I wanted to take a look at it from a different angle. Let’s turn this whole thing around.
Looking at the subject matter from afar, we can see that we basically have several basic “entities” in this space:
· Data Provider: The site/ organization that would like to expose data to the outside world.
· Data: This is the data that the site wants to expose. Currently it is represented as HTML.
· View: This is a view of the data. A browser provides a view of the provider’s data. An RSS aggregator is yet another view of that same data.
Now, you could say that HTML is a sort of a “view” on the data, and that RSS is a different view on that data. What Sam is saying is “Let’s create a method for describing the RSS view that the provider exposes”. Looking at how Feedable works:
- Feedable treats the site’s HTML – one of the view, as actual data.
- It looks at the “data” with one simple variable in place – a regular expression that describes how to extract a different “view” from that ‘data’.
- It then creates that new view using that description, and what we get at the end is:
- HTML is a “data” with two unique “views” on it: the HTML itself, and the RSS feed that was generated from it..
Notice that in no time, is there a need for the site to generate yet another “view” of it’s underlying data. No RSS feed is created. In fact, the task of creating an RSS feed is left solely to the client- Feedable site.
So, what would happen if we decided the following?
· Instead of generating an RSS feed, each site would actually generate a small, static description file
o The file will hold the necessary regular expression that is required to parse it’s “contents page”
§ The file (regular expression) will expose a know set of “fields” and how to “scrape” them from that page. Possible fields: “Date, data, title..” and so on. Mainly based on what an RSS feed will show now. Consider that comments can also be described – but I think it might get a little complicated at this stage, and I’ll admit I hadn’t thought much past the first stage.

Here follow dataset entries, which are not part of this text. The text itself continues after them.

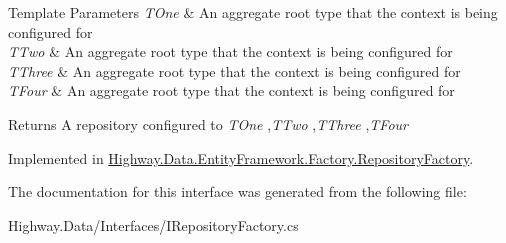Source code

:\begin{DoxyTemplParams}{Template Parameters}
{\em T\-One} & An aggregate root type that the context is being configured for\\
\hline
{\em T\-Two} & An aggregate root type that the context is being configured for\\
\hline
{\em T\-Three} & An aggregate root type that the context is being configured for\\
\hline
{\em T\-Four} & An aggregate root type that the context is being configured for\\
\hline
\end{DoxyTemplParams}
\begin{DoxyReturn}{Returns}
A repository configured to {\itshape T\-One} ,{\itshape T\-Two} ,{\itshape T\-Three} ,{\itshape T\-Four}  
\end{DoxyReturn}


Implemented in \hyperlink{class_highway_1_1_data_1_1_entity_framework_1_1_factory_1_1_repository_factory_a7299e0d5fdaf1ceceaf7fbac1d010816}{Highway.\-Data.\-Entity\-Framework.\-Factory.\-Repository\-Factory}.



The documentation for this interface was generated from the following file\-:\begin{DoxyCompactItemize}
\item 
Highway.\-Data/\-Interfaces/I\-Repository\-Factory.\-cs\end{DoxyCompactItemize}
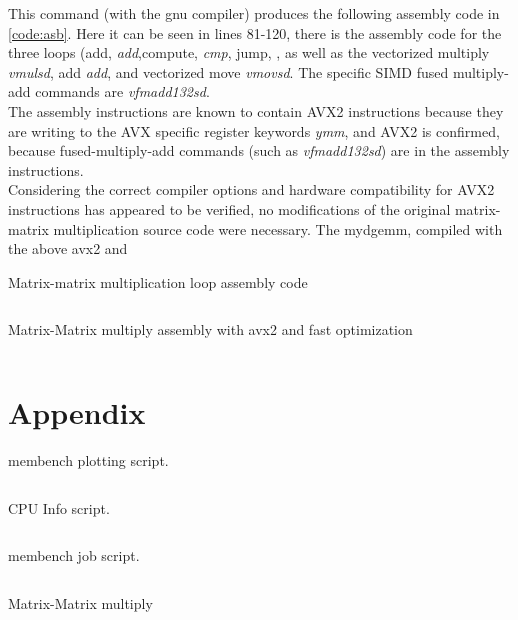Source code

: \documentclass[letterpaper]{article}
\newenvironment{longlisting}{\captionsetup{type=listing}}{}
\newcommand{\code}[4]{
\begin{longlisting}
    \caption{#3}
    \inputminted[linenos]{#1}{#2}
    \label{code:#4}
\end{longlisting}
}
\begin{document}
This command (with the gnu compiler) produces the following assembly code in \cref{code:asb}. Here it can be seen in lines 81-120, there is the assembly code for the three loops (add, \textit{add},compute, \textit{cmp}, jump, , as well as the vectorized multiply \textit{vmulsd}, add \textit{add}, and vectorized move \textit{vmovsd}. The specific SIMD fused multiply-add commands are \textit{vfmadd132sd}. \\

The assembly instructions are known to contain AVX2 instructions because they are writing to the AVX specific register keywords \textit{ymm}, and AVX2 is confirmed, because fused-multiply-add commands (such as \textit{vfmadd132sd}) are in the assembly instructions.\\

Considering the correct compiler options and hardware compatibility for AVX2 instructions has appeared to be verified, no modifications of the original matrix-matrix multiplication source code were necessary. The mydgemm, compiled with the above avx2 and 


\begin{longlisting}
    \caption{Matrix-matrix multiplication loop assembly code}
    \inputminted[linenos,firstline=81,lastline=120]{bash}{figures/dgemm.s}
    \label{code:asb_}
\end{longlisting}


\code{cpp}{figures/dgemm.s}{Matrix-Matrix multiply assembly with avx2 and fast optimization}{asb}





\newpage
\section{Appendix}
\appendix
\begin{appendix}
\code{python}{figures/membench.py}{membench plotting script.}{membench}
\newpage
\code{bash}{figures/calc.sh}{CPU Info script.}{calc}
\newpage
\code{bash}{figures/job.slurm}{membench job script.}{job}
\newpage
\code{cpp}{figures/dgemm.cpp}{Matrix-Matrix multiply}{dgemm}
\end{appendix}


\end{document}
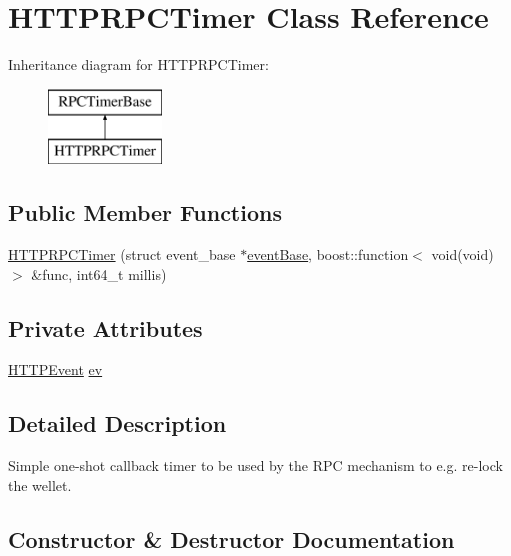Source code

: \hypertarget{class_h_t_t_p_r_p_c_timer}{}\section{H\+T\+T\+P\+R\+P\+C\+Timer Class Reference}
\label{class_h_t_t_p_r_p_c_timer}
Inheritance diagram for H\+T\+T\+P\+R\+P\+C\+Timer\+:\begin{figure}[H]
\begin{center}
\leavevmode
\includegraphics[height=2.000000cm]{class_h_t_t_p_r_p_c_timer}
\end{center}
\end{figure}
\subsection*{Public Member Functions}
\begin{DoxyCompactItemize}
\item 
\mbox{\hyperlink{class_h_t_t_p_r_p_c_timer_a49684c3012a9464ecea921bc3af4c2b5}{H\+T\+T\+P\+R\+P\+C\+Timer}} (struct event\+\_\+base $\ast$\mbox{\hyperlink{httpserver_8cpp_a5522823075f10647b77372d0b060f2da}{event\+Base}}, boost\+::function$<$ void(void)$>$ \&func, int64\+\_\+t millis)
\end{DoxyCompactItemize}
\subsection*{Private Attributes}
\begin{DoxyCompactItemize}
\item 
\mbox{\hyperlink{class_h_t_t_p_event}{H\+T\+T\+P\+Event}} \mbox{\hyperlink{class_h_t_t_p_r_p_c_timer_aca63bafcdfbea3f1a2c30b0c8c885a56}{ev}}
\end{DoxyCompactItemize}


\subsection{Detailed Description}
Simple one-\/shot callback timer to be used by the R\+PC mechanism to e.\+g. re-\/lock the wellet. 

\subsection{Constructor \& Destructor Documentation}
\mbox{\label{class_h_t_t_p_r_p_c_timer_a49684c3012a9464ecea921bc3af4c2b5}} 

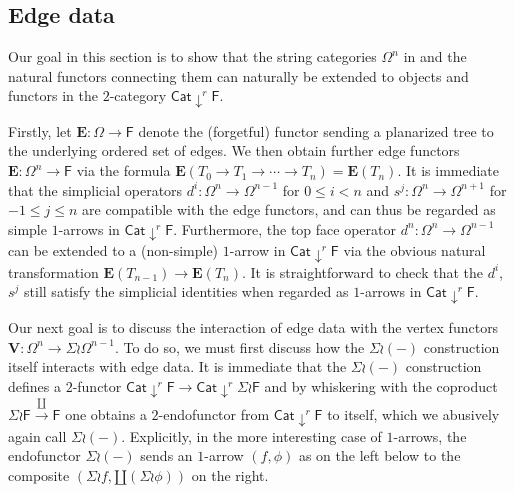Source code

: \documentclass[a4paper,10pt
,draft
]{article}%
\renewcommand{\1}{\eta}%
\begin{document}
\subsection{Edge data}




Our goal in this section is to show that the string categories $\Omega^n$ in \cite{BP_geo} and the natural functors connecting them can naturally be extended to objects and functors in 
the $2$-category
$\mathsf{Cat} \downarrow^r \mathsf{F}$.

Firstly, let
$\boldsymbol{E} \colon \Omega \to \mathsf{F}$
denote the (forgetful) functor 
sending a planarized tree to the underlying ordered set of edges. 
We then obtain further edge functors 
$\boldsymbol{E} \colon \Omega^n \to \mathsf{F}$
via the formula 
$\boldsymbol{E}(T_0 \to T_1 \to \cdots \to T_n)=
\boldsymbol{E}(T_n)$.
It is immediate that the simplicial operators
$d^i \colon \Omega^n \to \Omega^{n-1}$
for $0 \leq i <n$
and
$s^j \colon \Omega^n \to \Omega^{n+1}$
for $-1 \leq j \leq n$
are compatible with the edge functors,
and can thus be regarded as simple $1$-arrows in 
$\mathsf{Cat} \downarrow^r \mathsf{F}$.
Furthermore, the top face operator
$d^n \colon \Omega^n \to \Omega^{n-1}$ can be extended to a (non-simple) $1$-arrow in 
$\mathsf{Cat} \downarrow^r \mathsf{F}$
via the obvious natural transformation
$\boldsymbol{E}(T_{n-1}) \to \boldsymbol{E}(T_{n})$.
It is straightforward to check that the $d^i$, $s^j$
still satisfy the simplicial identities when regarded as 
$1$-arrows in $\mathsf{Cat} \downarrow^r \mathsf{F}$.

Our next goal is to discuss the interaction of edge data with the vertex functors
$\boldsymbol{V} \colon \Omega^n \to \Sigma \wr \Omega^{n-1}$.
To do so, we must first discuss how the 
$\Sigma \wr (-)$ construction itself interacts with edge data.
It is immediate that the $\Sigma \wr (-)$ construction defines a $2$-functor 
$\mathsf{Cat} \downarrow^r \mathsf{F} \to 
\mathsf{Cat} \downarrow^r \Sigma \wr \mathsf{F}$
and by whiskering with the coproduct 
$\Sigma \wr \mathsf{F} \xrightarrow{\amalg} \mathsf{F}$ 
one obtains a $2$-endofunctor from 
$\mathsf{Cat} \downarrow^r \mathsf{F}$
to itself, which we abusively again call $\Sigma \wr (-)$.
Explicitly, in the more interesting case of $1$-arrows,
the endofunctor $\Sigma \wr (-)$ sends
an $1$-arrow $(f,\phi)$
as on the left below 
to the composite
$\left(\Sigma \wr f, \amalg (\Sigma \wr \phi)\right)$
on the right.
\end{document}
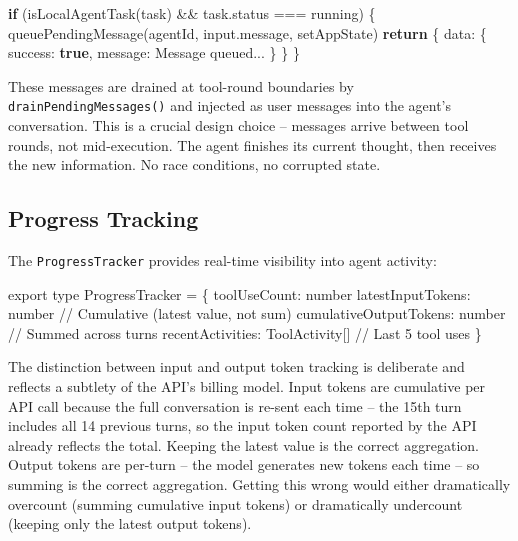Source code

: \documentclass[
  english,
  11pt,
  letterpaper,
]{book}
\newenvironment{Shaded}{\begin{snugshade}}{\end{snugshade}}
\newcommand{\AttributeTok}[1]{\textcolor[rgb]{0.40,0.45,0.13}{#1}}
\newcommand{\CommentTok}[1]{\textcolor[rgb]{0.37,0.37,0.37}{#1}}
\newcommand{\ControlFlowTok}[1]{\textcolor[rgb]{0.00,0.23,0.31}{\textbf{#1}}}
\newcommand{\DataTypeTok}[1]{\textcolor[rgb]{0.68,0.00,0.00}{#1}}
\newcommand{\FunctionTok}[1]{\textcolor[rgb]{0.28,0.35,0.67}{#1}}
\newcommand{\ImportTok}[1]{\textcolor[rgb]{0.00,0.46,0.62}{#1}}
\newcommand{\KeywordTok}[1]{\textcolor[rgb]{0.00,0.23,0.31}{\textbf{#1}}}
\newcommand{\NormalTok}[1]{\textcolor[rgb]{0.00,0.23,0.31}{#1}}
\newcommand{\OperatorTok}[1]{\textcolor[rgb]{0.37,0.37,0.37}{#1}}
\newcommand{\StringTok}[1]{\textcolor[rgb]{0.13,0.47,0.30}{#1}}
\begin{document}
\begin{Shaded}
\begin{Highlighting}[]
\ControlFlowTok{if}\NormalTok{ (}\FunctionTok{isLocalAgentTask}\NormalTok{(task) }\OperatorTok{\&\&}\NormalTok{ task}\OperatorTok{.}\AttributeTok{status} \OperatorTok{===} \StringTok{\textquotesingle{}running\textquotesingle{}}\NormalTok{) \{}
  \FunctionTok{queuePendingMessage}\NormalTok{(agentId}\OperatorTok{,}\NormalTok{ input}\OperatorTok{.}\AttributeTok{message}\OperatorTok{,}\NormalTok{ setAppState)}
  \ControlFlowTok{return}\NormalTok{ \{ data}\OperatorTok{:}\NormalTok{ \{ success}\OperatorTok{:} \KeywordTok{true}\OperatorTok{,}\NormalTok{ message}\OperatorTok{:} \StringTok{\textquotesingle{}Message queued...\textquotesingle{}}\NormalTok{ \} \}}
\NormalTok{\}}
\end{Highlighting}
\end{Shaded}

These messages are drained at tool-round boundaries by
\texttt{drainPendingMessages()} and injected as user messages into the
agent's conversation. This is a crucial design choice -- messages arrive
between tool rounds, not mid-execution. The agent finishes its current
thought, then receives the new information. No race conditions, no
corrupted state.

\subsection{Progress Tracking}\label{progress-tracking}

The \texttt{ProgressTracker} provides real-time visibility into agent
activity:

\begin{Shaded}
\begin{Highlighting}[]
\ImportTok{export type}\NormalTok{ ProgressTracker }\OperatorTok{=}\NormalTok{ \{}
\NormalTok{  toolUseCount}\OperatorTok{:} \DataTypeTok{number}
\NormalTok{  latestInputTokens}\OperatorTok{:} \DataTypeTok{number}        \CommentTok{// Cumulative (latest value, not sum)}
\NormalTok{  cumulativeOutputTokens}\OperatorTok{:} \DataTypeTok{number}   \CommentTok{// Summed across turns}
\NormalTok{  recentActivities}\OperatorTok{:}\NormalTok{ ToolActivity[] }\CommentTok{// Last 5 tool uses}
\NormalTok{\}}
\end{Highlighting}
\end{Shaded}

The distinction between input and output token tracking is deliberate
and reflects a subtlety of the API's billing model. Input tokens are
cumulative per API call because the full conversation is re-sent each
time -- the 15th turn includes all 14 previous turns, so the input token
count reported by the API already reflects the total. Keeping the latest
value is the correct aggregation. Output tokens are per-turn -- the
model generates new tokens each time -- so summing is the correct
aggregation. Getting this wrong would either dramatically overcount
(summing cumulative input tokens) or dramatically undercount (keeping
only the latest output tokens).
\end{document}
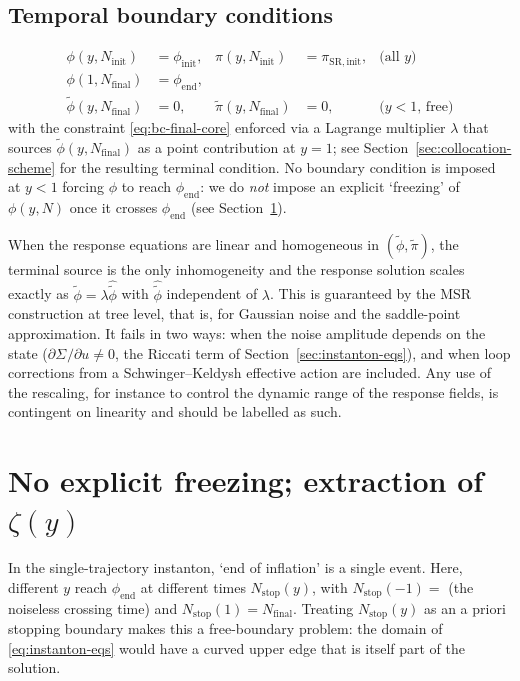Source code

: \documentclass[a4paper,11pt]{article}
\newcommand{\semibold}[1]{{\fontseries{b}\selectfont{#1}}}
\newenvironment{panel}{\begin{tcolorbox}[enhanced,breakable,colback=gray!10,colframe=gray!30]\small}{\end{tcolorbox}}
\newcommand{\Ny}{N}                          %
\newcommand{\Ninit}{N_{\mathrm{init}}}       %
\newcommand{\Nfinal}{N_{\mathrm{final}}}     %
\newcommand{\field}{\phi}                    %
\newcommand{\mom}{\pi}                       %
\newcommand{\phiinit}{\field_{\mathrm{init}}}
\newcommand{\phiend}{\field_{\mathrm{end}}}
\newcommand{\rfield}{\widetilde\field}       %
\newcommand{\rmom}{\widetilde\mom}           %
\newcommand{\yco}{y}                         %
\newcommand{\Sigvol}[1]{\varSigma_{#1}}      %
\newcommand{\lag}{\lambda}                   %
\newcommand{\zprofile}{\zeta}                %
\begin{document}
\subsection{Temporal boundary conditions}

\begin{align}
    \field(\yco,\Ninit) & = \phiinit ,
    &
    \mom(\yco,\Ninit) & = \mom_{\mathrm{SR,init}} ,
    &
    \text{(all } \yco \text{)}
    \label{eq:bc-init}
    \\
    \field(1,\Nfinal) & = \phiend ,
    & & &
    \label{eq:bc-final-core}
    \\
    \rfield(\yco,\Nfinal) & = 0 ,
    &
    \rmom(\yco,\Nfinal) & = 0 ,
    &
    \text{(}\yco<1\text{, free)}
    \label{eq:bc-final-free}
\end{align}
with the constraint \eqref{eq:bc-final-core} enforced via a Lagrange
multiplier $\lag$ that sources $\rfield(\yco,\Nfinal)$ as a point
contribution at $\yco=1$; see Section~\ref{sec:collocation-scheme} for
the resulting terminal condition.
No boundary condition is imposed at $\yco<1$ forcing $\field$ to reach
$\phiend$: we do \emph{not} impose an explicit `freezing' of
$\field(\yco,\Ny)$ once it crosses $\phiend$ (see
Section~\ref{sec:zeta-extraction}).

\begin{panel}
\semibold{Linearity in $\lag$ is a tree-level property.} When the
response equations are linear and homogeneous in $(\rfield,\rmom)$, the
terminal source is the only inhomogeneity and the response solution scales
exactly as $\rfield=\lag\hat{\rfield}$ with $\hat{\rfield}$ independent of
$\lag$. This is guaranteed by the MSR construction at tree level, that
is, for Gaussian noise and the saddle-point approximation. It fails in two
ways: when the noise amplitude depends on the state
($\partial\Sigvol{}/\partial u\neq0$, the Riccati term of
Section~\ref{sec:instanton-eqs}), and when loop corrections from a
Schwinger--Keldysh effective action are included. Any use of the
rescaling, for instance to control the dynamic range of the response
fields, is contingent on linearity and should be labelled as such.
\end{panel}
\section{No explicit freezing; extraction of $\zprofile(\yco)$}
\label{sec:zeta-extraction}

In the single-trajectory instanton, `end of inflation' is a single event.
Here, different $\yco$ reach $\phiend$ at different times
$\Ny_{\mathrm{stop}}(\yco)$, with $\Ny_{\mathrm{stop}}(-1) = $ (the noiseless
crossing time) and $\Ny_{\mathrm{stop}}(1) = \Nfinal$. Treating
$\Ny_{\mathrm{stop}}(\yco)$ as an a priori stopping boundary makes this a
free-boundary problem: the domain of \eqref{eq:instanton-eqs} would have a
curved upper edge that is itself part of the solution.
\end{document}
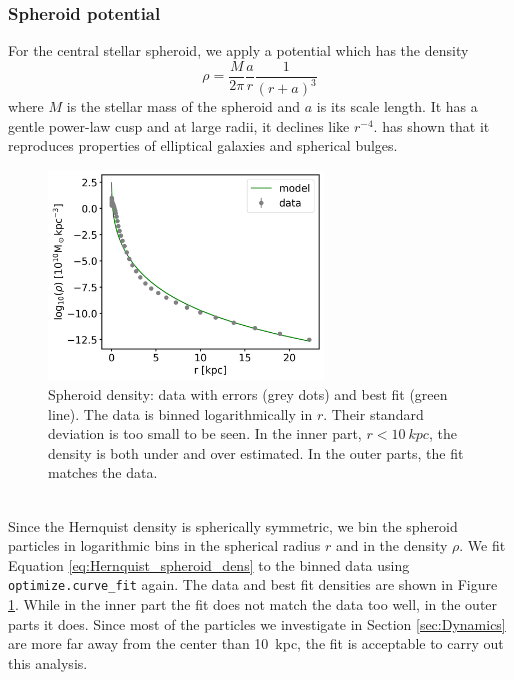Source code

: \subsubsection{Spheroid potential}\label{subsubsec:spher_pot}
For the central stellar spheroid, we apply a \citet{Hernquistprofile} potential which has the density 
\begin{equation}\label{eq:Hernquist_spheroid_dens}
    \rho = \frac{M}{2\pi}\frac{a}{r}\frac{1}{(r+a)^3}
\end{equation}
where $M$ is the stellar mass of the spheroid and $a$ is its scale length. It has a gentle power-law cusp and at large radii, it declines like $r^{-4}$. \citet{Hernquistprofile} has shown that it reproduces properties of elliptical galaxies and spherical bulges. 
\\
\begin{figure}
\captionsetup{format=plain}
    \centering
    \includegraphics[width=0.65\textwidth]{plots/Auriga/spheroid_density_fit_snap_127.png}
    \caption{Spheroid density: data with errors (grey dots) and best fit (green line). The data is binned logarithmically in $r$. Their standard deviation is too small to be seen. In the inner part, $r<\SI{10}{kpc}$, the density is both under and over estimated. In the outer parts, the fit matches the data.}
    \label{fig:spheroid_fit}
\end{figure}
\\Since the Hernquist density is spherically symmetric, we bin the spheroid particles in logarithmic bins in the spherical radius $r$ and in the density $\rho$. We fit Equation \ref{eq:Hernquist_spheroid_dens} to the binned data using \texttt{optimize.curve\_fit} again. The data and best fit densities are shown in Figure \ref{fig:spheroid_fit}. While in the inner part the fit does not match the data too well, in the outer parts it does. Since most of the particles we investigate in Section \ref{sec:Dynamics} are more far away from the center than \SI{10}{kpc}, the fit is acceptable to carry out this analysis.

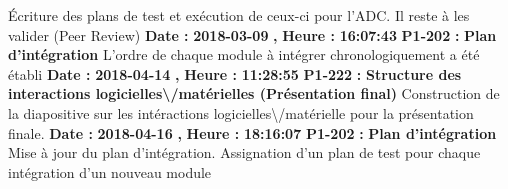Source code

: \documentclass{article}%
\begin{document}
%
Écriture des plans de test et exécution de ceux{-}ci pour l'ADC. Il reste à les valider (Peer Review)\newline%
\newline%
%
\textbf{Date : }%
\textbf{2018{-}03{-}09}%
\textbf{,}%
\textbf{ Heure : }%
\textbf{16:07:43}%
\newline%
%
\textbf{P1{-}202 }%
\textbf{ : }%
\textbf{ Plan d'intégration}%
\newline%
\newline%
%
L'ordre de chaque module à intégrer chronologiquement a été établi\newline%
\newline%
%
\textbf{Date : }%
\textbf{2018{-}04{-}14}%
\textbf{,}%
\textbf{ Heure : }%
\textbf{11:28:55}%
\newline%
%
\textbf{P1{-}222 }%
\textbf{ : }%
\textbf{ Structure des interactions logicielles\textbackslash{}/matérielles (Présentation final)}%
\newline%
\newline%
%
Construction de la diapositive sur les intéractions logicielles\textbackslash{}/matérielle pour la présentation finale.\newline%
\newline%
%
\textbf{Date : }%
\textbf{2018{-}04{-}16}%
\textbf{,}%
\textbf{ Heure : }%
\textbf{18:16:07}%
\newline%
%
\textbf{P1{-}202 }%
\textbf{ : }%
\textbf{ Plan d'intégration}%
\newline%
\newline%
%
Mise à jour du plan d'intégration. Assignation d'un plan de test pour chaque intégration d'un nouveau module\newline%
\newline%
%
\newpage

%
\end{document}
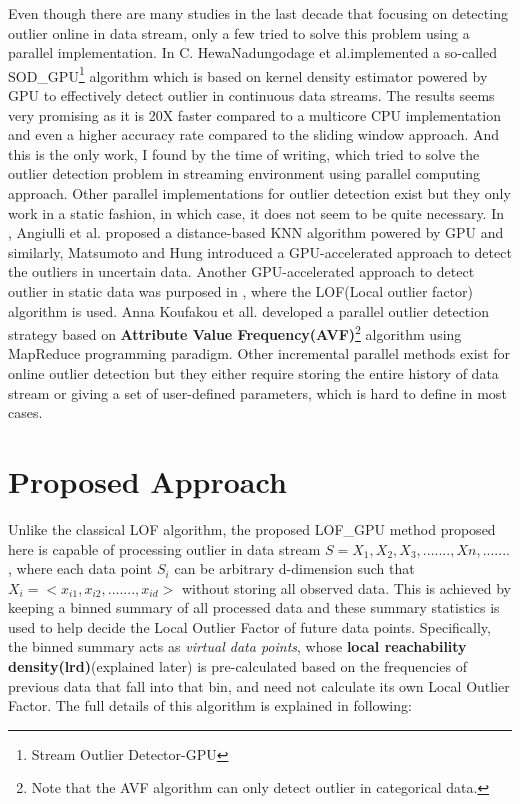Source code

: \documentclass[11pt]{article}       %
\begin{document}
Even though there are many studies in the last decade that focusing on detecting outlier online in data stream, only a few tried to solve this problem using a parallel implementation. In \cite{7516110} C. HewaNadungodage et al.implemented a so-called SOD\_GPU\footnote{Stream Outlier Detector-GPU} algorithm which is based on kernel density estimator powered by GPU to effectively detect outlier in continuous data streams. The results seems very promising as it is 20X faster compared to a multicore CPU implementation and even a higher accuracy rate compared to the sliding window approach. And this is the only work, I found by the time of writing, which tried to solve the outlier detection problem in streaming environment using parallel computing approach. Other parallel implementations for outlier detection exist but they only work in a static fashion, in which case, it does not seem to be quite necessary. In \cite{6641405},  Angiulli et al. proposed a distance-based KNN algorithm powered by GPU and similarly, Matsumoto and Hung\cite{Matsumoto2012} introduced a GPU-accelerated approach to detect the outliers in uncertain data. Another GPU-accelerated approach to detect outlier in static data was purposed in \cite{Alshawabkeh:2010:ALO:1735688.1735707}, where the LOF(Local outlier factor) algorithm is used. Anna Koufakou et all.\cite{4634266} developed a parallel outlier detection strategy based on \textbf{Attribute Value Frequency(AVF)}\cite{4410382}\footnote{Note that the AVF algorithm can only detect outlier in categorical data.} algorithm using MapReduce programming paradigm. Other incremental parallel methods exist for online outlier detection but they either require storing the entire history of data stream or giving a set of user-defined parameters, which is hard to define in most cases. 

\section{Proposed Approach} \label{proapp}

Unlike the classical LOF algorithm, the proposed LOF\_GPU method proposed here is capable of processing outlier in data stream $S = {X_1, X_2, X_3, ......., Xn, .......}$, where each data point $S_i$ can be arbitrary d-dimension such that $X_i = <x_{i1}, x_{i2}, ......., x_{id}>$ without storing all observed data. This is achieved by keeping a binned summary of all processed data and these summary statistics is used to help decide the Local Outlier Factor of future data points. Specifically, the binned summary acts as \textit{virtual data points}, whose \textbf{local reachability density(lrd)}(explained later) is pre-calculated based on the frequencies of previous data that fall into that bin, and need not calculate its own Local Outlier Factor. The full details of this algorithm is explained in following:
\end{document}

§ The file will also expose the address of the page which is needed for scraping
§ The file will be the only source that a reader will need in order to start getting that information
o The contents page will be the page on the site that holds the relevant material that the site wants to expose both as HTML and as any other protocol
o Each aggregator will be responsible for generating the RSS feed given the site’s data description file
o In fact – if we know how to get the raw data – RSS is only one option. We can easily transform this raw data into anything else.
- A site will only have to create a small description file(low expenses and investment), and rely on clients to be able to parse its data correctly according to the rules specified in that file.
- Protocol independent; We don’t need to know RSS, XML or what not to get the information we need. We get it raw using regular expressions on simple downloaded text. The KISS principle at work.
- That description file can grow to include whatever information we need – such as multiple data sources and so on.
- Describing comments, or anything that is “not right there” might be difficult. But there may be some elegant solution to this that I just can’t think of at 4.06AM.
- You are limited to what’s in your HTML.
- If your HTML “patterns” change – so must the regular expression. Considering various CSS styles and dynamic html, this might be a problem, but like everything else with standards, it relies on things being done “a certain way” to work.
- You are coupled to one view of your data. This is a bit of a rehash of the previous point, but I think it shows just how “breakage” of object oriented rules this is. RSS can be made as just another “view” on data, and a “view” should not depend on other views. That is exactly the case here.
I’m not sure just how viable this whole idea is, but it certainly works for Feedable. As such, I’d like to throw it “out there”, so that it can at least stimulate some sort of discussion. Consider it a “brain stormer” idea; Not necessarily viable, but it gets your mind going in different directions.